8-K
MARRIOTT INTERNATIONAL INC /MD/ false 0001048286 0001048286 2025-02-24 2025-02-24

 

 

UNITED STATES

SECURITIES AND EXCHANGE COMMISSION

Washington, D.C. 20549

 

 

FORM 8-K

 

 

CURRENT REPORT

Pursuant to Section 13 or 15(d)

of the Securities Exchange Act of 1934

Date of Report (Date of earliest event reported): February 24, 2025

 

 

 

LOGO

MARRIOTT INTERNATIONAL, INC.

(Exact name of registrant as specified in its charter)

 

 

 

Delaware   1-13881   52-2055918
(State or other jurisdiction
of incorporation)
  (Commission
File Number)
  (IRS Employer
Identification No.)

 

7750 Wisconsin Avenue, Bethesda, Maryland   20814
(Address of principal executive offices)   (Zip Code)

Registrant’s telephone number, including area code: (301) 380-3000

 

 

Check the appropriate box below if the Form 8-K filing is intended to simultaneously satisfy the filing obligation of the registrant under any of the following provisions:

 

Written communications pursuant to Rule 425 under the Securities Act (17 CFR 230.425)

 

Soliciting material pursuant to Rule 14a-12 under the Exchange Act (17 CFR 240.14a-12)

 

Pre-commencement communications pursuant to Rule 14d-2(b) under the Exchange Act (17 CFR 240.14d-2(b))

 

Pre-commencement communications pursuant to Rule 13e-4(c) under the Exchange Act (17 CFR 240.13e-4(c))

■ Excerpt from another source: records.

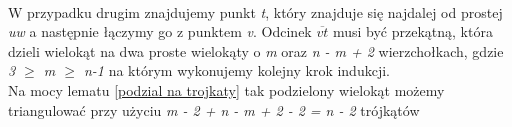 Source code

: \documentclass[brudnopis]{xmgr}
\begin{document}
\\\indent W przypadku drugim znajdujemy punkt \textit{t}, który znajduje się najdalej od prostej \textit{uw} a następnie łączymy go z punktem \textit{v}. Odcinek $\overline{v t}$ musi być przekątną, która dzieli wielokąt na dwa proste wielokąty o \textit{m} oraz \textit{n - m + 2} wierzchołkach, gdzie \textit{3 $\ge$ m $\ge$ n-1} na którym wykonujemy kolejny krok indukcji.
\\\indent Na mocy lematu \ref{podzial na trojkaty} tak podzielony wielokąt możemy triangulować przy użyciu \textit{m - 2 + n - m + 2 - 2 = n - 2} trójkątów






\end{document}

Securities registered pursuant to Section 12(b) of the Act:

 

Title of Each Class

 

Trading
Symbol(s)

 

Name of Each Exchange
on Which Registered

Class A Common Stock, $0.01 par value   MAR   Nasdaq Global Select Market

Indicate by check mark whether the registrant is an emerging growth company as defined in Rule 405 of the Securities Act of 1933 (§230.405 of this chapter) or Rule 12b-2 of the Securities Exchange Act of 1934 (§240.12b-2 of this chapter)

Emerging growth company

If an emerging growth company, indicate by check mark if the registrant has elected not to use the extended transition period for complying with any new or revised financial accounting standards provided pursuant to Section 13(a) of the Exchange Act. ☐

 

 

 


Item 8.01. Other Events.

On February 24, 2025, Marriott International, Inc. (“we”) entered into a Terms Agreement with BofA Securities, Inc., Fifth Third Securities, Inc., TD Securities (USA) LLC, U.S. Bancorp Investments, Inc. and the other Underwriters listed on Schedule I thereto (the “Terms Agreement,” which incorporates by reference the Underwriting Agreement General Terms and Provisions, dated March 3, 2021 (which we previously filed on March 5, 2021 as Exhibit 1.1 to our Current Report on Form 8-K)) to issue $500,000,000 aggregate principal amount of our 5.100% Series RR Notes due 2032 (the “Series RR Notes”) and $1,500,000,000 aggregate principal amount of our 5.500% Series SS Notes due 2037 (the “Series SS Notes” and, together with the Series RR Notes, the “Notes”). We issued the Notes on February 26, 2025. Net proceeds of the offering are approximately $1.960 billion, after deducting the underwriting discount and estimated expenses of the offering. We intend to use the net proceeds from the offering of the Notes for general corporate purposes, which may include working capital, capital expenditures, acquisitions, stock repurchases or repayment of outstanding indebtedness.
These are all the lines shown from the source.